■ Brief
For each line of the listing that holds "interés", show the full line.

■ Records
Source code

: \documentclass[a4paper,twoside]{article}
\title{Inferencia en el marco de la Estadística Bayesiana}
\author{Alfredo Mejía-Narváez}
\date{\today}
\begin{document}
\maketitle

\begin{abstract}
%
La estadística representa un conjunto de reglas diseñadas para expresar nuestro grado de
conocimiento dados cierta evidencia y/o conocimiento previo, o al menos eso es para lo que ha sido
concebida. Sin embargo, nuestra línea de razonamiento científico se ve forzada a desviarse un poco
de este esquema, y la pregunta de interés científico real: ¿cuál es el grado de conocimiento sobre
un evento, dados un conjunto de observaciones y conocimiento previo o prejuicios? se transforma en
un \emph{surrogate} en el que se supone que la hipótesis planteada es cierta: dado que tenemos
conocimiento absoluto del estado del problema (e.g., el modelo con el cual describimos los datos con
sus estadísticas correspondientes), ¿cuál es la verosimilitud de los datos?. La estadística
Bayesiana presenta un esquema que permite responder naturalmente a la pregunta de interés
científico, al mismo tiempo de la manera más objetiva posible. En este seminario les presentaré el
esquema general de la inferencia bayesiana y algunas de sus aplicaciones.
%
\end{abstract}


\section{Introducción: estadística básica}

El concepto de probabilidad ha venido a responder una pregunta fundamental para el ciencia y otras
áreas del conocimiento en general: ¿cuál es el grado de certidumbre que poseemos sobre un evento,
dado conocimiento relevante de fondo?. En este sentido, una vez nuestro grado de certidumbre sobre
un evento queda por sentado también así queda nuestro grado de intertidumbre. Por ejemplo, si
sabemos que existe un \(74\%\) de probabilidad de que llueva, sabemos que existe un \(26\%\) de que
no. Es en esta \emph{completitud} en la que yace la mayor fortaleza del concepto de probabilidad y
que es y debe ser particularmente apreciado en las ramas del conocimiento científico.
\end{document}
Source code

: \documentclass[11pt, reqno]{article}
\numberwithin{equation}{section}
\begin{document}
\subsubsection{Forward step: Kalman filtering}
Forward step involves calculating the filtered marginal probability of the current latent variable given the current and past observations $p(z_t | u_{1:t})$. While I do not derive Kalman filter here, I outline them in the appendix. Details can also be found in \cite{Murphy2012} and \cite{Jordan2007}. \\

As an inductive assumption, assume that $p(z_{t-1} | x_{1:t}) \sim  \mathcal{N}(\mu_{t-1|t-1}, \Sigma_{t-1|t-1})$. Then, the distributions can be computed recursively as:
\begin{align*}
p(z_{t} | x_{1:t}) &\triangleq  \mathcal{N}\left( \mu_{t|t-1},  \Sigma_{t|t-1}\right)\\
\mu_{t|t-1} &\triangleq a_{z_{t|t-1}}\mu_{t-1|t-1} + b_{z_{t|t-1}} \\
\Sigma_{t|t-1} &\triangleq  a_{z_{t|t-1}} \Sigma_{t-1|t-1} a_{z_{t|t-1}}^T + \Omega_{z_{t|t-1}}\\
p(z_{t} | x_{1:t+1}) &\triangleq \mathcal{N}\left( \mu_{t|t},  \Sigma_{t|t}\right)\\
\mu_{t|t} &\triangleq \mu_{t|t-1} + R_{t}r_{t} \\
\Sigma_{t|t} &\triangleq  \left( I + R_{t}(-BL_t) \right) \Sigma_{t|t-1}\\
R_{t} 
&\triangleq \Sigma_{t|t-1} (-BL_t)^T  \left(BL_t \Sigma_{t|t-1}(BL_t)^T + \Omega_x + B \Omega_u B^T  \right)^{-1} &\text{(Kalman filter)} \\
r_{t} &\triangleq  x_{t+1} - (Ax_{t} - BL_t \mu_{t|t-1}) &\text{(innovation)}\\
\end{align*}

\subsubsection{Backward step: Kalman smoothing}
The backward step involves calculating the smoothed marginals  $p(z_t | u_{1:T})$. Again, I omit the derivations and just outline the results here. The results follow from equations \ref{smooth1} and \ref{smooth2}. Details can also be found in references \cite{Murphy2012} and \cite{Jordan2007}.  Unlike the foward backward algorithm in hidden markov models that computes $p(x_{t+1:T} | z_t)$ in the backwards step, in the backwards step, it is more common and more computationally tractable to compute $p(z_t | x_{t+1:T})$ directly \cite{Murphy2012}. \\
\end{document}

■ The completed task
de este esquema, y la pregunta de interés científico real: ¿cuál es el grado de conocimiento sobre
Bayesiana presenta un esquema que permite responder naturalmente a la pregunta de interés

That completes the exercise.